これは実際、弊社にも多くいただくご相談です。

Bさん:給与への不満と「マレーシアが好き」という気持ち

Bさんは当時フィリピンで勤務されていましたが、給与などの条件面で不満を感じていました。

加えて、以前マレーシアで約1年間BPO企業に勤務した経験があり、マレーシアという国自体をとても気に入っていたことが決め手となり、マレーシアへの転職を決断されています。

Cさん:海外就職を幅広く検討した結果、マレーシアにたどり着いた

日本国内のメーカーで約10年勤務していたCさんは、当初からマレーシアだけを見ていたわけではありませんでした。欧米圏やオーストラリアなども含め、幅広く海外就職を検討していたそうです。

しかし調べていく中で、ビザの問題や、そもそも日本人向けの求人が少ないという現実にぶつかります。東南アジア以外の国では、ハードルがかなり高くなる。そこで「どの国であれば実現できそうか」という観点から絞り込んでいった結果、マレーシアが選択肢として浮上しました。

Dさん:日本での営業経験を活かせるポジションに就きたい

マレーシアのBPO企業に勤務していたDさんは、それ以前に日本の企業で営業を経験していました。

この営業経験を活かせるポジションに就きたい、というのがDさんの希望でした。ただし条件に合う営業の求人はなかなか出てこないため、中長期的なスタンスで転職活動を進めることになります。

共通しているのは、「なんとなく海外に行きたい」ではなかったこと。 4名とも、現状の何を変えたいのかがはっきりしていました。


2. マレーシア就職の転職活動で実際にやったこと

次に、4名が転職活動の中で実際に取った行動を見ていきます。

条件を広げて求人を探す

マレーシアにある日本人向けの求人は、決して多くはありません。そのため希望条件を絞り込みすぎると、そもそも応募できる企業がないという状況に陥り、マレーシア就職自体が難しくなってしまいます。
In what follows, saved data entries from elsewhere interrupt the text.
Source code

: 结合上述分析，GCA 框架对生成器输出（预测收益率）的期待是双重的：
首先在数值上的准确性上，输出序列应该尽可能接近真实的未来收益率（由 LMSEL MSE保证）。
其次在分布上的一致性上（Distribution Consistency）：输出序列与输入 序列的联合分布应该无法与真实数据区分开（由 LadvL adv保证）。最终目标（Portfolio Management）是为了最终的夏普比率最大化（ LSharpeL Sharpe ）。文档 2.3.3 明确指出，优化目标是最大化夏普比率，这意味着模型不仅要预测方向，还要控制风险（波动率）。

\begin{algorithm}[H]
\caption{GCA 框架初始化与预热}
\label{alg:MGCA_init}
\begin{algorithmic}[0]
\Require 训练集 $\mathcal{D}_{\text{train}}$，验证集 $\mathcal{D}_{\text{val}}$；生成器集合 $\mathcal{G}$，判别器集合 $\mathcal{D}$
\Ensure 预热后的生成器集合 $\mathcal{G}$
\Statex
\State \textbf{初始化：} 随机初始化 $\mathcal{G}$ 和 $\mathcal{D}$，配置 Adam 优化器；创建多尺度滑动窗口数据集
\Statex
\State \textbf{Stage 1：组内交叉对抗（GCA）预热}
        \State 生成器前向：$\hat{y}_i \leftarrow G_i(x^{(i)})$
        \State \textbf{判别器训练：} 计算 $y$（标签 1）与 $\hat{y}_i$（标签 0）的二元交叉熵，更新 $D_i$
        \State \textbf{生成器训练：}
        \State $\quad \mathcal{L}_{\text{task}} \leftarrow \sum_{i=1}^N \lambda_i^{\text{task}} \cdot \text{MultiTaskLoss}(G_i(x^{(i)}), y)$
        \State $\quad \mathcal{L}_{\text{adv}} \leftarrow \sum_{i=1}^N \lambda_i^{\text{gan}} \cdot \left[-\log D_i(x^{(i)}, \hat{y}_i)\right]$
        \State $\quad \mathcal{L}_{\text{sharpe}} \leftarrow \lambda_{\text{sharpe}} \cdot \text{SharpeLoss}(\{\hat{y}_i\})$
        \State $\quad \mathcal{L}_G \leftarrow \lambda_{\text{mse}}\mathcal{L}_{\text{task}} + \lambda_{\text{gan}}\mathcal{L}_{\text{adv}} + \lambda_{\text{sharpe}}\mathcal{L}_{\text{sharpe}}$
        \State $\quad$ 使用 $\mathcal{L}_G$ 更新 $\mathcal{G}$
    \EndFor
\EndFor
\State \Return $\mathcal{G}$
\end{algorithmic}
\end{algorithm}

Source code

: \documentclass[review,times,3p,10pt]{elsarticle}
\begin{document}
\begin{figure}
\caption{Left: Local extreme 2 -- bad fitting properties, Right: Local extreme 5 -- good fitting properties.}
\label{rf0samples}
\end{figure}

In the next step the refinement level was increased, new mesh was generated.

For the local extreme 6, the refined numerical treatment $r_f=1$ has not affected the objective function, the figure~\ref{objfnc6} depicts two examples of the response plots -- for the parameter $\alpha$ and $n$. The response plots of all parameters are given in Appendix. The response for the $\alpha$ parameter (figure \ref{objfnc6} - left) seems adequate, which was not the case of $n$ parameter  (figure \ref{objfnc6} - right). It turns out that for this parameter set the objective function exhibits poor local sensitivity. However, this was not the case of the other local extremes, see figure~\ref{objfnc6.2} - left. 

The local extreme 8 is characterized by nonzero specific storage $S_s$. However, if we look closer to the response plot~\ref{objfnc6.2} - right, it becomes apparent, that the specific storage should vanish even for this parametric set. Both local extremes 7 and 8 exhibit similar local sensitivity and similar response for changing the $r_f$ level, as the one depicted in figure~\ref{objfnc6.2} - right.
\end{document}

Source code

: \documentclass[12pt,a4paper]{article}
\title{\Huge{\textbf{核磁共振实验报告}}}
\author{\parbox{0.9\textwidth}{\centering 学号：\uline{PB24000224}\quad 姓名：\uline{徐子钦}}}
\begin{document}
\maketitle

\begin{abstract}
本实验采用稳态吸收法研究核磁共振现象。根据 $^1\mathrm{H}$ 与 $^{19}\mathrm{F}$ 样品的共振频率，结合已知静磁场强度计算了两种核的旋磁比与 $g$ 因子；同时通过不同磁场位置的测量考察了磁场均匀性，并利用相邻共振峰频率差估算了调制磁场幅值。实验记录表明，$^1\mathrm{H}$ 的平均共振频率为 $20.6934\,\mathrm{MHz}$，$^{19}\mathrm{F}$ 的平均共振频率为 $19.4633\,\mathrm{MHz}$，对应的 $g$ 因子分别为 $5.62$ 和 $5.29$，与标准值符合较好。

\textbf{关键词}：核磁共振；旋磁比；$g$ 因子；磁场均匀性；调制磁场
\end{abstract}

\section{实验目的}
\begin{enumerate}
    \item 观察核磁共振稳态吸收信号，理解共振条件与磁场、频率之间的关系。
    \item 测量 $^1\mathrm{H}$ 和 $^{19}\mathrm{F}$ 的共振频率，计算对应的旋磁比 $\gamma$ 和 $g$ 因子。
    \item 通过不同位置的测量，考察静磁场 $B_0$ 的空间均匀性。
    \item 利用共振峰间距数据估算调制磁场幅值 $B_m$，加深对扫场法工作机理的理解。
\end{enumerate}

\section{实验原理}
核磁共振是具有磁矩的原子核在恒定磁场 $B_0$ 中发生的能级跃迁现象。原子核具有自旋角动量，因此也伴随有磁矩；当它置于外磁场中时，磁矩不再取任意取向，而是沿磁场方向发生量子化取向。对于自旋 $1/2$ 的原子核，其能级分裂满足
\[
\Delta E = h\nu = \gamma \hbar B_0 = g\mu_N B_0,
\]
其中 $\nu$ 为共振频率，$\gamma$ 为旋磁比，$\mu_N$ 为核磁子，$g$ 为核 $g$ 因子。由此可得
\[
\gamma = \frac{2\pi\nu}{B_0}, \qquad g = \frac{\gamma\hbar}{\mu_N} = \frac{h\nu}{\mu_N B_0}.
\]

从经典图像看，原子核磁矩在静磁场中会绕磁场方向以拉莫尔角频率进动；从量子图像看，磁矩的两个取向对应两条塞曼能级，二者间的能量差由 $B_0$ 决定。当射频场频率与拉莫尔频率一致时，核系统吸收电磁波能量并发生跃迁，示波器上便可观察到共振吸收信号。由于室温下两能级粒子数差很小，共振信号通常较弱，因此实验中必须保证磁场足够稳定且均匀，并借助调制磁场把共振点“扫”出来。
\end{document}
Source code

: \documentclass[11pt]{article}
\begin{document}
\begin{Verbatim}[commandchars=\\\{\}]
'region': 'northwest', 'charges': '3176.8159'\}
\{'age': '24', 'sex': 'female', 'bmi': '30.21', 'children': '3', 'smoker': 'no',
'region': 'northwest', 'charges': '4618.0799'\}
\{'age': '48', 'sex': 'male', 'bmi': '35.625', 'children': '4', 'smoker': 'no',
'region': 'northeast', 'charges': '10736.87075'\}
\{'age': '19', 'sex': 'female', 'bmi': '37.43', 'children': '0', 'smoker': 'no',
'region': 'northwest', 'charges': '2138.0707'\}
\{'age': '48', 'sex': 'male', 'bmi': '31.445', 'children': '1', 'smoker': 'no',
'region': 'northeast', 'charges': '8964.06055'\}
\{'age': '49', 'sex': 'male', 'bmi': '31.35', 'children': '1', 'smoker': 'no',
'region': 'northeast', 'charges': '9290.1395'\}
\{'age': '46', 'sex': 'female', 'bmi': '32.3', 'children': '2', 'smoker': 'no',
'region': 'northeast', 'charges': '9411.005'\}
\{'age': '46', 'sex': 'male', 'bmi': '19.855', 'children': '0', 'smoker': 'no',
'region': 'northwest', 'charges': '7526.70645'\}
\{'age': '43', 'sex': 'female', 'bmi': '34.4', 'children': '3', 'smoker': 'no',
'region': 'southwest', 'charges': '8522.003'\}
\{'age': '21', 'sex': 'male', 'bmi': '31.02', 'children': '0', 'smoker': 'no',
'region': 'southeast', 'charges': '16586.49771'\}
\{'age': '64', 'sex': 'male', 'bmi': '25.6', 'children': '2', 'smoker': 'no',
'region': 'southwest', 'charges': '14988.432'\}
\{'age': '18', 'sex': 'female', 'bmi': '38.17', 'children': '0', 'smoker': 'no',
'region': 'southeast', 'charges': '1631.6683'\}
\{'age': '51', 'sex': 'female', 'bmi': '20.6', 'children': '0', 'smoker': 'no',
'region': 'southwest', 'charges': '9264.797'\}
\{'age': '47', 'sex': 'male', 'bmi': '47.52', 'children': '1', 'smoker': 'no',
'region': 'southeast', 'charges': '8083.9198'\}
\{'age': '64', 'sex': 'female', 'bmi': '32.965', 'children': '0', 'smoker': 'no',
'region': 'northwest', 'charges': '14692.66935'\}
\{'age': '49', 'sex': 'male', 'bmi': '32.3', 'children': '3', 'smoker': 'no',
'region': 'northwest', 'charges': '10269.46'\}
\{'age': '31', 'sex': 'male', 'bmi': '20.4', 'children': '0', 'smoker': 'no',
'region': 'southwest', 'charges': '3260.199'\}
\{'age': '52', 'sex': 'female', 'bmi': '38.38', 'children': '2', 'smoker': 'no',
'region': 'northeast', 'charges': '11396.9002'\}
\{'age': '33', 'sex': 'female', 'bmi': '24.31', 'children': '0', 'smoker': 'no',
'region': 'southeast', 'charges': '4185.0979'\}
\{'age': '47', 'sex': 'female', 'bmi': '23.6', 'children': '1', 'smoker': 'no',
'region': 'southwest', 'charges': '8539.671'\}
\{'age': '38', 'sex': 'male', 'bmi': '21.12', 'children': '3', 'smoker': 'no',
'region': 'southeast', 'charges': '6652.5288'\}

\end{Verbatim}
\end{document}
Bさんは、当初なかなか希望に合う求人が見つからず苦戦していましたが、求人を探す際に条件を広げたことが突破口になりました。

面接で自分の希望を臆せず伝える

条件を広げる一方で、Bさんは面接の中でご自身の希望を遠慮せずに伝え続けました。

「条件を広げる」ことと「希望を伝えない」ことは別です。応募の入口は広く取りつつ、選考の中では自分の軸をしっかり伝える。この両立が、最終的なオファー獲得につながりました。

可能性がありそうな求人は積極的に受ける

Cさんが挙げていたのは、行動量の重要性です。

面接を受ける企業の数を増やしていくと、自分が描いていた道やキャリアの可能性が開けていく実感があったといいます。案件数が限られている環境だからこそ、可能性のありそうなところには積極的に応募していく姿勢が効いてきます。

英語力を上げる

近年のマレーシアの求人市場では、英語力が求められる場面が増えています。英語不問の案件は年々少なくなっているのが実情です。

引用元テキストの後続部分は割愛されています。